** Opening RECORD EXTRACTS block **

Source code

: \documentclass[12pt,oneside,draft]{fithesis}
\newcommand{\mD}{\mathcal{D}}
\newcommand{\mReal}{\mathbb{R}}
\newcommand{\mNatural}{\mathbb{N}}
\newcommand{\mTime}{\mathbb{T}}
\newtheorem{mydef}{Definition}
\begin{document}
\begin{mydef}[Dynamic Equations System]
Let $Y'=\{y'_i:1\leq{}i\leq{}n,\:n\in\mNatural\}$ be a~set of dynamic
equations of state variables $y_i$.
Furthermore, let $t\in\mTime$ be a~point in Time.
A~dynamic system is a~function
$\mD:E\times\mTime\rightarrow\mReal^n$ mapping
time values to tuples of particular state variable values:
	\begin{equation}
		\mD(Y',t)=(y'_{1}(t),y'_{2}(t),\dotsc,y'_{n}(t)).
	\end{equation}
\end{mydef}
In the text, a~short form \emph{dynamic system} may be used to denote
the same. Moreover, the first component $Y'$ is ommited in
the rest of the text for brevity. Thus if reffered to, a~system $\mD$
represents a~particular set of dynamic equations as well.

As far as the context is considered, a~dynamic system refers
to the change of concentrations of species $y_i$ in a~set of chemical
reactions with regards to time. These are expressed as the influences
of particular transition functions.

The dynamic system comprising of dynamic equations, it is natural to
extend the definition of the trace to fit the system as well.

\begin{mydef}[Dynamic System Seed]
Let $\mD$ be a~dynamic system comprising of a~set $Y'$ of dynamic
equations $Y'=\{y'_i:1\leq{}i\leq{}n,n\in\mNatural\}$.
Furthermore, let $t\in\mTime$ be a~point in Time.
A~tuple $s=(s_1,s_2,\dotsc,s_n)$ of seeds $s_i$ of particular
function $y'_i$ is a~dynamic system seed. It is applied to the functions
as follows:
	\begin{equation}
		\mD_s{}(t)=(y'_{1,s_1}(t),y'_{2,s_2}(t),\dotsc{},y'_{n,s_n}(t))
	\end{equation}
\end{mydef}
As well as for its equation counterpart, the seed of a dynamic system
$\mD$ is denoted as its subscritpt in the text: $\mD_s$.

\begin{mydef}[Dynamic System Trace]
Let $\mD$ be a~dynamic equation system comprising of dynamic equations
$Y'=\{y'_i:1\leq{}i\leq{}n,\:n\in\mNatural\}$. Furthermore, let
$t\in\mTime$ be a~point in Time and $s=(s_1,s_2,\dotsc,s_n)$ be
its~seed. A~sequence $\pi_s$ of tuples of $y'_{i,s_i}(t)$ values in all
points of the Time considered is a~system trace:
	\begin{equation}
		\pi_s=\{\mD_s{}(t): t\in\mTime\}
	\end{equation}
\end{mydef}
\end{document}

** Closing RECORD EXTRACTS block **

WORK INSTRUCTION
Output the records exactly, so that each line matches what was given.

SOLUTION
Source code

: \documentclass[12pt,oneside,draft]{fithesis}
\newcommand{\mD}{\mathcal{D}}
\newcommand{\mReal}{\mathbb{R}}
\newcommand{\mNatural}{\mathbb{N}}
\newcommand{\mTime}{\mathbb{T}}
\newtheorem{mydef}{Definition}
\begin{document}
\begin{mydef}[Dynamic Equations System]
Let $Y'=\{y'_i:1\leq{}i\leq{}n,\:n\in\mNatural\}$ be a~set of dynamic
equations of state variables $y_i$.
Furthermore, let $t\in\mTime$ be a~point in Time.
A~dynamic system is a~function
$\mD:E\times\mTime\rightarrow\mReal^n$ mapping
time values to tuples of particular state variable values:
	\begin{equation}
		\mD(Y',t)=(y'_{1}(t),y'_{2}(t),\dotsc,y'_{n}(t)).
	\end{equation}
\end{mydef}
In the text, a~short form \emph{dynamic system} may be used to denote
the same. Moreover, the first component $Y'$ is ommited in
the rest of the text for brevity. Thus if reffered to, a~system $\mD$
represents a~particular set of dynamic equations as well.

As far as the context is considered, a~dynamic system refers
to the change of concentrations of species $y_i$ in a~set of chemical
reactions with regards to time. These are expressed as the influences
of particular transition functions.

The dynamic system comprising of dynamic equations, it is natural to
extend the definition of the trace to fit the system as well.

\begin{mydef}[Dynamic System Seed]
Let $\mD$ be a~dynamic system comprising of a~set $Y'$ of dynamic
equations $Y'=\{y'_i:1\leq{}i\leq{}n,n\in\mNatural\}$.
Furthermore, let $t\in\mTime$ be a~point in Time.
A~tuple $s=(s_1,s_2,\dotsc,s_n)$ of seeds $s_i$ of particular
function $y'_i$ is a~dynamic system seed. It is applied to the functions
as follows:
	\begin{equation}
		\mD_s{}(t)=(y'_{1,s_1}(t),y'_{2,s_2}(t),\dotsc{},y'_{n,s_n}(t))
	\end{equation}
\end{mydef}
As well as for its equation counterpart, the seed of a dynamic system
$\mD$ is denoted as its subscritpt in the text: $\mD_s$.

\begin{mydef}[Dynamic System Trace]
Let $\mD$ be a~dynamic equation system comprising of dynamic equations
$Y'=\{y'_i:1\leq{}i\leq{}n,\:n\in\mNatural\}$. Furthermore, let
$t\in\mTime$ be a~point in Time and $s=(s_1,s_2,\dotsc,s_n)$ be
its~seed. A~sequence $\pi_s$ of tuples of $y'_{i,s_i}(t)$ values in all
points of the Time considered is a~system trace:
	\begin{equation}
		\pi_s=\{\mD_s{}(t): t\in\mTime\}
	\end{equation}
\end{mydef}
\end{document}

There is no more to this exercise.